→ PROBLEM TO SOLVE:
Report every line from the following entries that contains the string "This".
☆ ☆ ☆ ☆ ☆
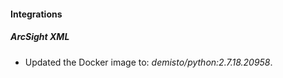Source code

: 
#### Integrations
##### ArcSight XML
- Updated the Docker image to: *demisto/python:2.7.18.20958*.
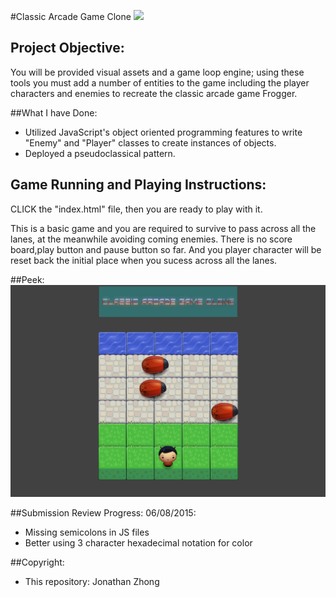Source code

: #Classic Arcade Game Clone
![](http://progressed.io/bar/100?title=Progress)

## Project Objective:
You will be provided visual assets and a game loop engine; using these tools you must add a number of entities to the game including the player characters and enemies to recreate the classic arcade game Frogger.

##What I have Done:
- Utilized JavaScript's object oriented programming features to write "Enemy" and "Player" classes to create instances of objects.
- Deployed a pseudoclassical pattern.

## Game Running and Playing Instructions:

CLICK the "index.html" file, then you are ready to play with it.

This is a basic game and you are required to survive to pass across all the lanes, at the meanwhile avoiding coming enemies. There is no score board,play button and pause button so far. And you player character will be reset back the initial place when you sucess across all the lanes.

##Peek:
![Alt text](https://github.com/jonathanzhong/front-arcadeGame/blob/master/images/classicalgame.png)

##Submission Review Progress:
06/08/2015:
- Missing semicolons in JS files
- Better using 3 character hexadecimal notation for color

##Copyright:

 - This repository: Jonathan Zhong
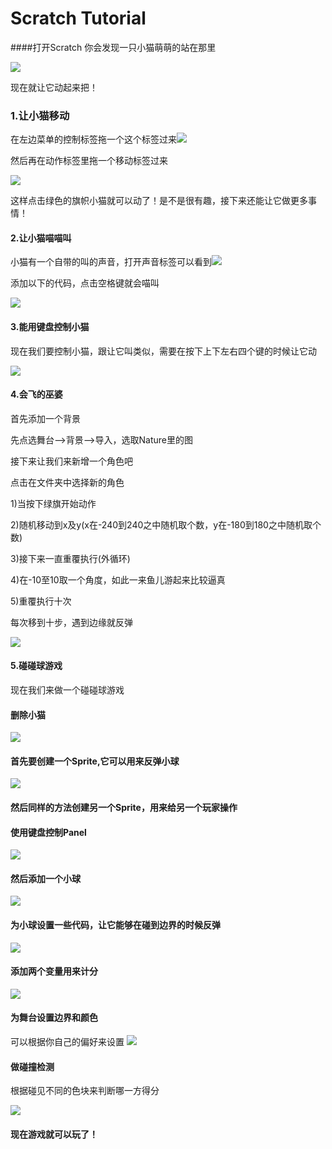 # Scratch Tutorial

####打开Scratch
你会发现一只小猫萌萌的站在那里

![](http://7u2osj.com1.z0.glb.clouddn.com/scratch_scratch.png)

现在就让它动起来把！


### 1.让小猫移动
在左边菜单的控制标签拖一个这个标签过来![](http://7u2osj.com1.z0.glb.clouddn.com/scratch_addclick.png)


然后再在动作标签里拖一个移动标签过来

![](http://7u2osj.com1.z0.glb.clouddn.com/scratch_addmove.png)

这样点击绿色的旗帜小猫就可以动了！是不是很有趣，接下来还能让它做更多事情！

#### 2.让小猫喵喵叫

小猫有一个自带的叫的声音，打开声音标签可以看到![](http://7u2osj.com1.z0.glb.clouddn.com/scratch_meaw.png)

添加以下的代码，点击空格键就会喵叫

![](http://7u2osj.com1.z0.glb.clouddn.com/scratch_addmiaocode.png)

#### 3.能用键盘控制小猫

现在我们要控制小猫，跟让它叫类似，需要在按下上下左右四个键的时候让它动

![](http://7u2osj.com1.z0.glb.clouddn.com/scratch_addmovecode.png)



#### 4.会飞的巫婆

首先添加一个背景

先点选舞台-->背景-->导入，选取Nature里的图

接下来让我们来新增一个角色吧

点击在文件夹中选择新的角色

1)当按下绿旗开始动作

2)随机移动到x及y(x在-240到240之中随机取个数，y在-180到180之中随机取个数)

3)接下来一直重覆执行(外循环)

4)在-10至10取一个角度，如此一来鱼儿游起来比较逼真

5)重覆执行十次

每次移到十步，遇到边缘就反弹

![](http://7u2osj.com1.z0.glb.clouddn.com/scratch_wizarrd.png)
#### 5.碰碰球游戏

现在我们来做一个碰碰球游戏

#### 删除小猫

![](http://7u2osj.com1.z0.glb.clouddn.com/scratchdeletecat.png)
#### 首先要创建一个Sprite,它可以用来反弹小球

![](http://7u2osj.com1.z0.glb.clouddn.com/scratchdrawnewpanel.png)
#### 然后同样的方法创建另一个Sprite，用来给另一个玩家操作


#### 使用键盘控制Panel

![](http://7u2osj.com1.z0.glb.clouddn.com/scratchmovedownandup.png)
#### 然后添加一个小球
![](http://7u2osj.com1.z0.glb.clouddn.com/scratchdrawball.png)

#### 为小球设置一些代码，让它能够在碰到边界的时候反弹
![](http://7u2osj.com1.z0.glb.clouddn.com/scratchbouncecode.png)

#### 添加两个变量用来计分
![](http://7u2osj.com1.z0.glb.clouddn.com/scratch_newVirable.png)

#### 为舞台设置边界和颜色

可以根据你自己的偏好来设置
![](http://7u2osj.com1.z0.glb.clouddn.com/scratch_stage.png)

#### 做碰撞检测
根据碰见不同的色块来判断哪一方得分

![](http://7u2osj.com1.z0.glb.clouddn.com/scratch_pongallcode.png)


#### 现在游戏就可以玩了！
☆ ☆ ☆ ☆ ☆
→ EXERCISE RESPONSE:
This is a basic game and you are required to survive to pass across all the lanes, at the meanwhile avoiding coming enemies. There is no score board,play button and pause button so far. And you player character will be reset back the initial place when you sucess across all the lanes.
 - This repository: Jonathan Zhong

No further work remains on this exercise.